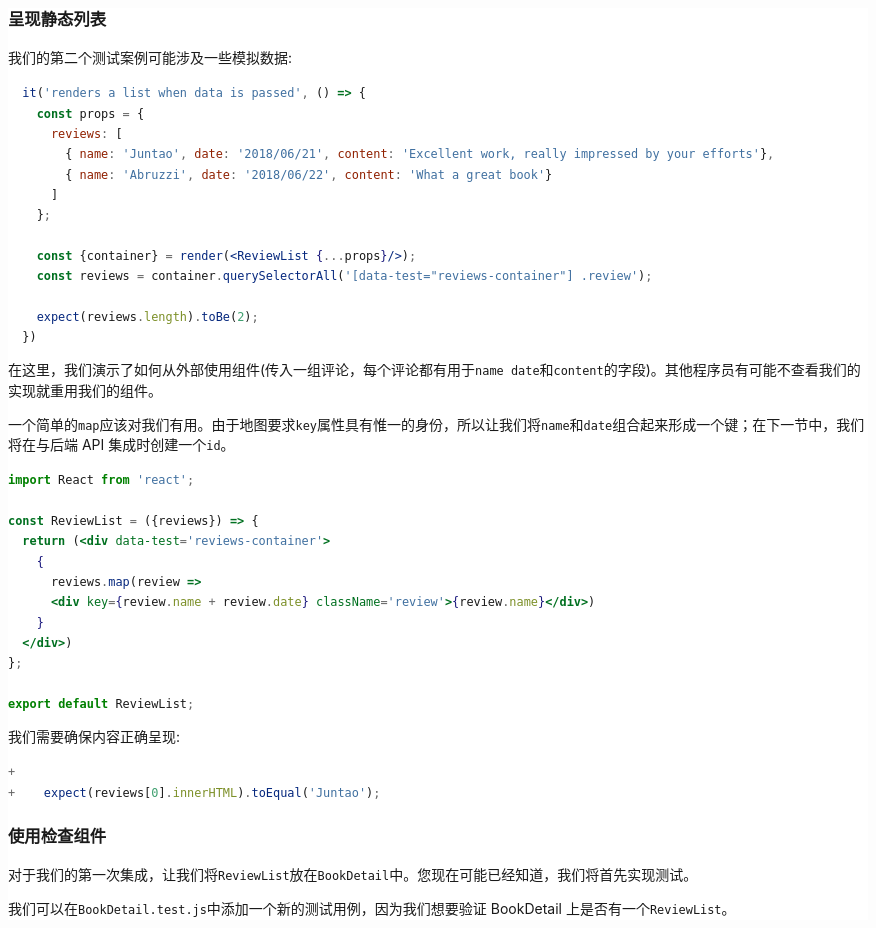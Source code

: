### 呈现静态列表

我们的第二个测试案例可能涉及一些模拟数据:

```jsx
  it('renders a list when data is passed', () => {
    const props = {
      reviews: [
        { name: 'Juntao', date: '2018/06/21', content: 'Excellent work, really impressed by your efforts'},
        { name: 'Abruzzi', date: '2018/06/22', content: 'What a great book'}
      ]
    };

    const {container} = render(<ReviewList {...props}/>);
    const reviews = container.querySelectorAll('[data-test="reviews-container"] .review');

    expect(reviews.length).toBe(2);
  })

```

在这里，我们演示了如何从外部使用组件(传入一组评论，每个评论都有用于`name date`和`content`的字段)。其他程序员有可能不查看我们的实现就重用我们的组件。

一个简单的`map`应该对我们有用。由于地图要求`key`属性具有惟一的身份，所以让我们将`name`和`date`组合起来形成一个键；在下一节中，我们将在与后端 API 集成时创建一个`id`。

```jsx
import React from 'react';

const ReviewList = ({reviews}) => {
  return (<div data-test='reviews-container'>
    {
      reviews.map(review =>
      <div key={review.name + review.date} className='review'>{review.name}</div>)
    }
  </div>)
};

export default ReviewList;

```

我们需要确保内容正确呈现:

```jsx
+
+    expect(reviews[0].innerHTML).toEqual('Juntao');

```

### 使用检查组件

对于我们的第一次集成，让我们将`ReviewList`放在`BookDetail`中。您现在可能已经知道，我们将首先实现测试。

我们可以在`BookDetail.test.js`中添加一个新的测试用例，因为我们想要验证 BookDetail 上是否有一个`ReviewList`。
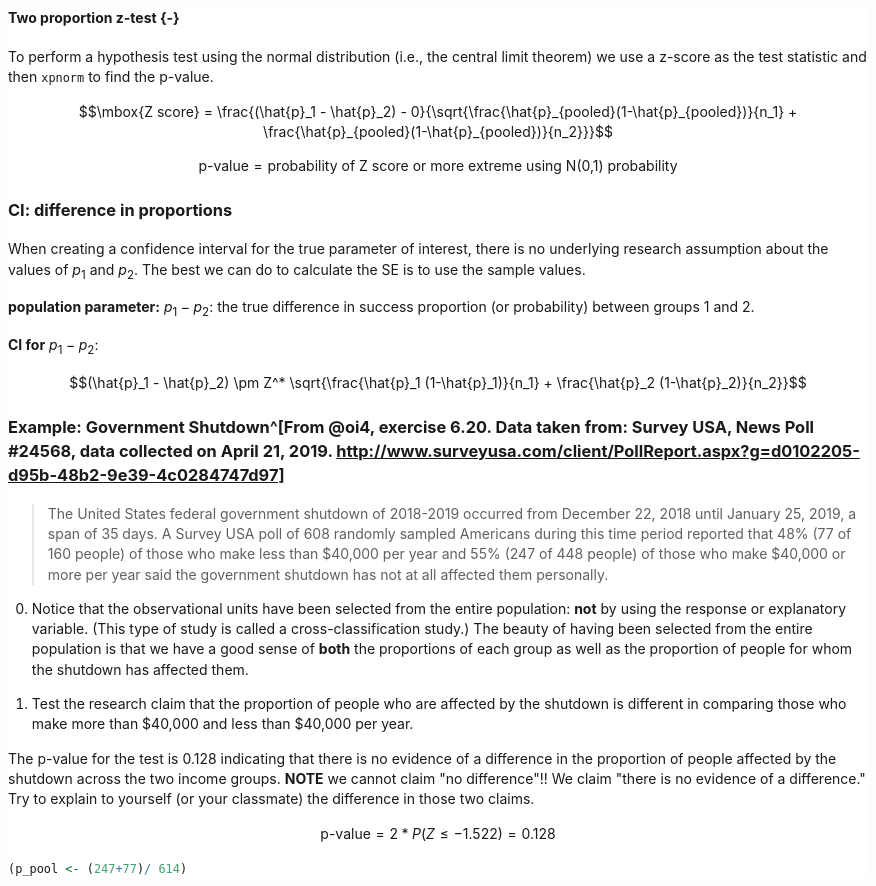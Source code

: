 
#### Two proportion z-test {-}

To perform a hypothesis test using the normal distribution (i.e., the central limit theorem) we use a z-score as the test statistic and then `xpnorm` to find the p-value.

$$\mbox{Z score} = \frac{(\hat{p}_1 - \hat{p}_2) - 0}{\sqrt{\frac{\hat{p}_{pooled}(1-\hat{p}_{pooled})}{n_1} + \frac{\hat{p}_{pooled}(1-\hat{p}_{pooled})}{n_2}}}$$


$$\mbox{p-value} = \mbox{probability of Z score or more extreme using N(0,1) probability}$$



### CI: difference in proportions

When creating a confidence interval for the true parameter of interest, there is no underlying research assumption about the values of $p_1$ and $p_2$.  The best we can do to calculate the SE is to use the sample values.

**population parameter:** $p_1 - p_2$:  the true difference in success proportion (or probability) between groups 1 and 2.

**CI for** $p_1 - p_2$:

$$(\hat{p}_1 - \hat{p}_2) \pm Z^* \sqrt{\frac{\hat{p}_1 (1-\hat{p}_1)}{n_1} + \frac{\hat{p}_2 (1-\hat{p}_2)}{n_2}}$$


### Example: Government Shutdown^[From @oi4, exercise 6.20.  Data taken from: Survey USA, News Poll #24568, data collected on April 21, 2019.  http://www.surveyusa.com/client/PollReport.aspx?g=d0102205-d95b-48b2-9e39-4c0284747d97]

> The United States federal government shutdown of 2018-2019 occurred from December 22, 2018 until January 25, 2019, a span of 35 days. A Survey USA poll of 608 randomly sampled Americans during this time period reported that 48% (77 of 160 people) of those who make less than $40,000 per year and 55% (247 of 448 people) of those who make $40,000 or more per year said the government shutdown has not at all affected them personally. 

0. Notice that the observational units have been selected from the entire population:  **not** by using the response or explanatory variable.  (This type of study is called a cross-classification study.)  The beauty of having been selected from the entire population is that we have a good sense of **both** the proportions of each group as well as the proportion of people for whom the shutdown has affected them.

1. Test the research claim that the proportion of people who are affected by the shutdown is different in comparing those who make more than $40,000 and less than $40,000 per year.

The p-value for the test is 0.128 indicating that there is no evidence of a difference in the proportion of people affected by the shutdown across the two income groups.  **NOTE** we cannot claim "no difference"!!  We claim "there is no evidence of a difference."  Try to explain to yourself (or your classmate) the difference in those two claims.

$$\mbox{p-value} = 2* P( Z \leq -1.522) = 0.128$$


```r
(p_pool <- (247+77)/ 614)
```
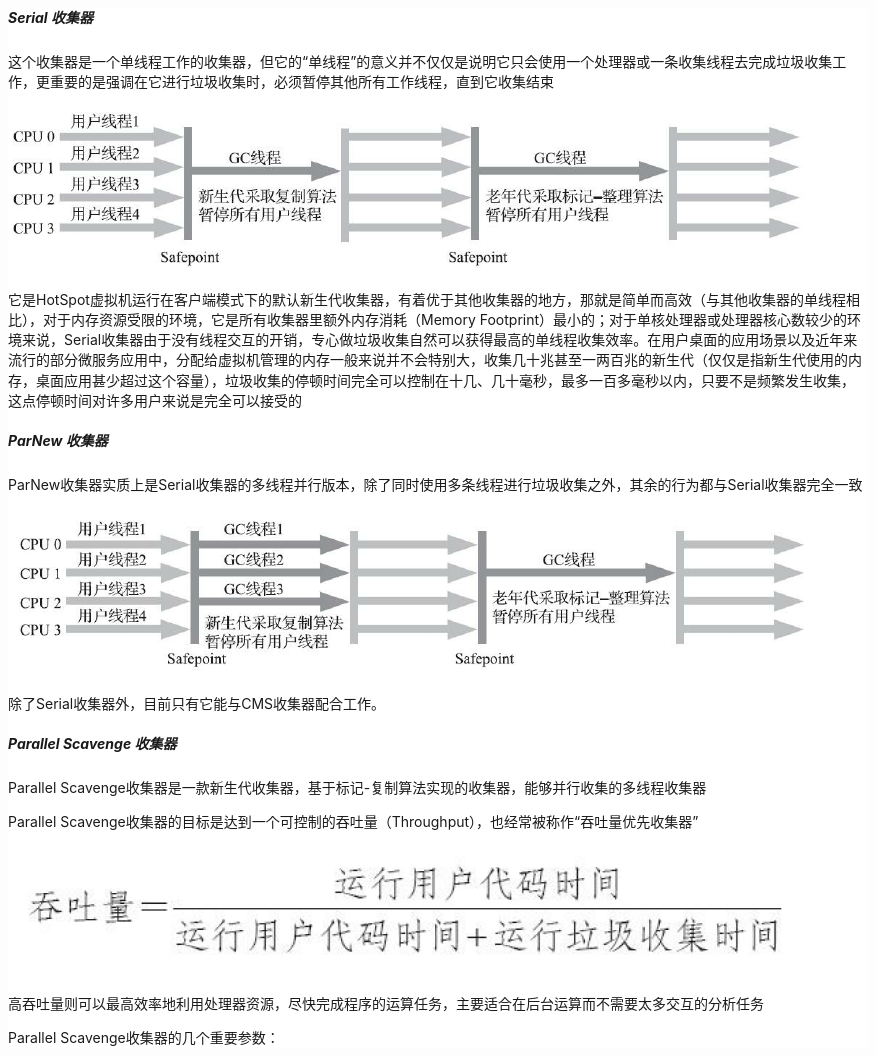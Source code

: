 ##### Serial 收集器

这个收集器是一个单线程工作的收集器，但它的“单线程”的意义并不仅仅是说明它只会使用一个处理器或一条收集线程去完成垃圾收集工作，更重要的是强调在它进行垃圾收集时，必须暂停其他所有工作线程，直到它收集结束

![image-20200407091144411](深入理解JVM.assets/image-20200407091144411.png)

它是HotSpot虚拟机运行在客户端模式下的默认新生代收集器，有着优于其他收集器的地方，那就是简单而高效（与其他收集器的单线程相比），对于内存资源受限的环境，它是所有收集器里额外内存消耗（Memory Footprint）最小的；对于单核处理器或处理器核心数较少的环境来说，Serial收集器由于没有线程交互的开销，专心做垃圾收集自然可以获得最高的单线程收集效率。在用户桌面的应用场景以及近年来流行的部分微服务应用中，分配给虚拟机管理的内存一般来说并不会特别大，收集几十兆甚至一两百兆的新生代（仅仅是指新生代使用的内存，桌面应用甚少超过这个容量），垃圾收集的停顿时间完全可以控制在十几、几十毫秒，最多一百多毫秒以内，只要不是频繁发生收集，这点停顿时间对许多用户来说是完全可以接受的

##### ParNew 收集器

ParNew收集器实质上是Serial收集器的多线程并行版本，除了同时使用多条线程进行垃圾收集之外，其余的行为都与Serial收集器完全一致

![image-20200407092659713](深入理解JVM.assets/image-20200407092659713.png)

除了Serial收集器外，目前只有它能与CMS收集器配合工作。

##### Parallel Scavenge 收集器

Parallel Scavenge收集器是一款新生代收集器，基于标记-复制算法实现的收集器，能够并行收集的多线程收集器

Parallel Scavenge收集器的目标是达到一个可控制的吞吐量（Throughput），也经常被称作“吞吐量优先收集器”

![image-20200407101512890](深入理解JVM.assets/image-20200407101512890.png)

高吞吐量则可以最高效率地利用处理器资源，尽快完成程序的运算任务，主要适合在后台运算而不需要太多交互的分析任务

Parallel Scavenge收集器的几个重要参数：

• [TASK REQUIREMENTS]
Among the records above, repeat exactly the line with "##### Serial 收集器", the line with "##### ParNew 收集器", and every line in between, and only those.

• [EXERCISE SOLUTION]
: ##### Serial 收集器

这个收集器是一个单线程工作的收集器，但它的“单线程”的意义并不仅仅是说明它只会使用一个处理器或一条收集线程去完成垃圾收集工作，更重要的是强调在它进行垃圾收集时，必须暂停其他所有工作线程，直到它收集结束

![image-20200407091144411](深入理解JVM.assets/image-20200407091144411.png)

它是HotSpot虚拟机运行在客户端模式下的默认新生代收集器，有着优于其他收集器的地方，那就是简单而高效（与其他收集器的单线程相比），对于内存资源受限的环境，它是所有收集器里额外内存消耗（Memory Footprint）最小的；对于单核处理器或处理器核心数较少的环境来说，Serial收集器由于没有线程交互的开销，专心做垃圾收集自然可以获得最高的单线程收集效率。在用户桌面的应用场景以及近年来流行的部分微服务应用中，分配给虚拟机管理的内存一般来说并不会特别大，收集几十兆甚至一两百兆的新生代（仅仅是指新生代使用的内存，桌面应用甚少超过这个容量），垃圾收集的停顿时间完全可以控制在十几、几十毫秒，最多一百多毫秒以内，只要不是频繁发生收集，这点停顿时间对许多用户来说是完全可以接受的

##### ParNew 收集器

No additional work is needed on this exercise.